__Directions__
Repeat every record exactly, but keep images out of the copy.

(Data records)

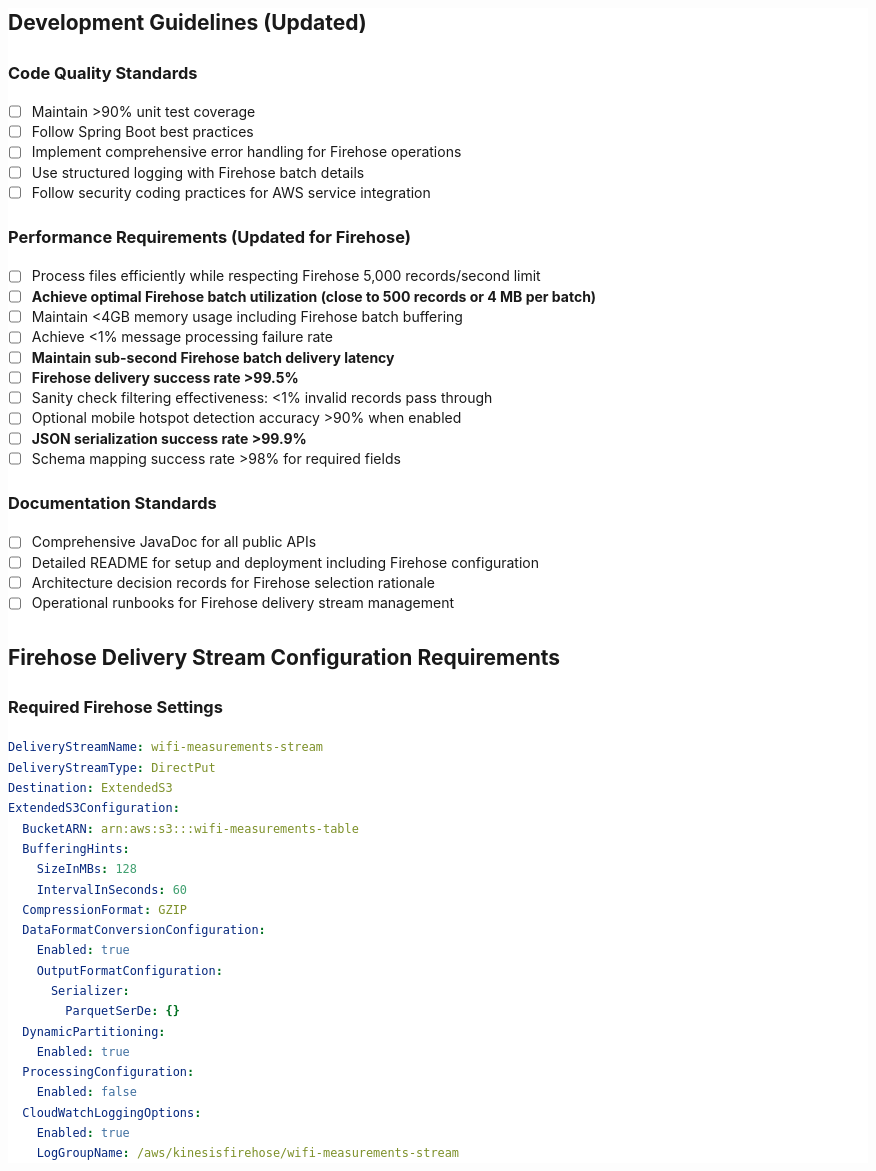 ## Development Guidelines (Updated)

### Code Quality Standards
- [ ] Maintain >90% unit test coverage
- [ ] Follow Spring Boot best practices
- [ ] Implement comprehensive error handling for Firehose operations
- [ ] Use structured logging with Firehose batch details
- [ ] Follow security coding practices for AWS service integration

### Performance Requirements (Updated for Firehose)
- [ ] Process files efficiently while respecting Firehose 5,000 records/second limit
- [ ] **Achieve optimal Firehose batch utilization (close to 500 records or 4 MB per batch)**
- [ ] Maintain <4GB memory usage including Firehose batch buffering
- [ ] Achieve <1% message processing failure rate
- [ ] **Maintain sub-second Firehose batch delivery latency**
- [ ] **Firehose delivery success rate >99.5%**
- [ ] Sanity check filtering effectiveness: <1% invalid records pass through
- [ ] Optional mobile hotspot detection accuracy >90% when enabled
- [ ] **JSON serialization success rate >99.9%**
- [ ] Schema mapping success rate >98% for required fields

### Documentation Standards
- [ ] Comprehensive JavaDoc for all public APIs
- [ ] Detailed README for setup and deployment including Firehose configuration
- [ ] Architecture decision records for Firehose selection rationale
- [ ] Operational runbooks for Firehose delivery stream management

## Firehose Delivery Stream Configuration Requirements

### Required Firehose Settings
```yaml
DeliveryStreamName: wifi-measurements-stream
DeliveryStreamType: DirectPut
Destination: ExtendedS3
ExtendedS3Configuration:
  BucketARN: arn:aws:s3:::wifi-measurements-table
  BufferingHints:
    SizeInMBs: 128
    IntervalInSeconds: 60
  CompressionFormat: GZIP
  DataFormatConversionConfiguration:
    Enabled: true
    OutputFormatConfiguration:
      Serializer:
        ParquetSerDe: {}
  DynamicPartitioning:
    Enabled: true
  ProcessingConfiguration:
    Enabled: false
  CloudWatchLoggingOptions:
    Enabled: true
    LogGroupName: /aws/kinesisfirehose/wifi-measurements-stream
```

(End Data records)

__Task solution__
 ## Development Guidelines (Updated)

### Code Quality Standards
- [ ] Maintain >90% unit test coverage
- [ ] Follow Spring Boot best practices
- [ ] Implement comprehensive error handling for Firehose operations
- [ ] Use structured logging with Firehose batch details
- [ ] Follow security coding practices for AWS service integration

### Performance Requirements (Updated for Firehose)
- [ ] Process files efficiently while respecting Firehose 5,000 records/second limit
- [ ] **Achieve optimal Firehose batch utilization (close to 500 records or 4 MB per batch)**
- [ ] Maintain <4GB memory usage including Firehose batch buffering
- [ ] Achieve <1% message processing failure rate
- [ ] **Maintain sub-second Firehose batch delivery latency**
- [ ] **Firehose delivery success rate >99.5%**
- [ ] Sanity check filtering effectiveness: <1% invalid records pass through
- [ ] Optional mobile hotspot detection accuracy >90% when enabled
- [ ] **JSON serialization success rate >99.9%**
- [ ] Schema mapping success rate >98% for required fields

### Documentation Standards
- [ ] Comprehensive JavaDoc for all public APIs
- [ ] Detailed README for setup and deployment including Firehose configuration
- [ ] Architecture decision records for Firehose selection rationale
- [ ] Operational runbooks for Firehose delivery stream management

## Firehose Delivery Stream Configuration Requirements

### Required Firehose Settings
```yaml
DeliveryStreamName: wifi-measurements-stream
DeliveryStreamType: DirectPut
Destination: ExtendedS3
ExtendedS3Configuration:
  BucketARN: arn:aws:s3:::wifi-measurements-table
  BufferingHints:
    SizeInMBs: 128
    IntervalInSeconds: 60
  CompressionFormat: GZIP
  DataFormatConversionConfiguration:
    Enabled: true
    OutputFormatConfiguration:
      Serializer:
        ParquetSerDe: {}
  DynamicPartitioning:
    Enabled: true
  ProcessingConfiguration:
    Enabled: false
  CloudWatchLoggingOptions:
    Enabled: true
    LogGroupName: /aws/kinesisfirehose/wifi-measurements-stream
```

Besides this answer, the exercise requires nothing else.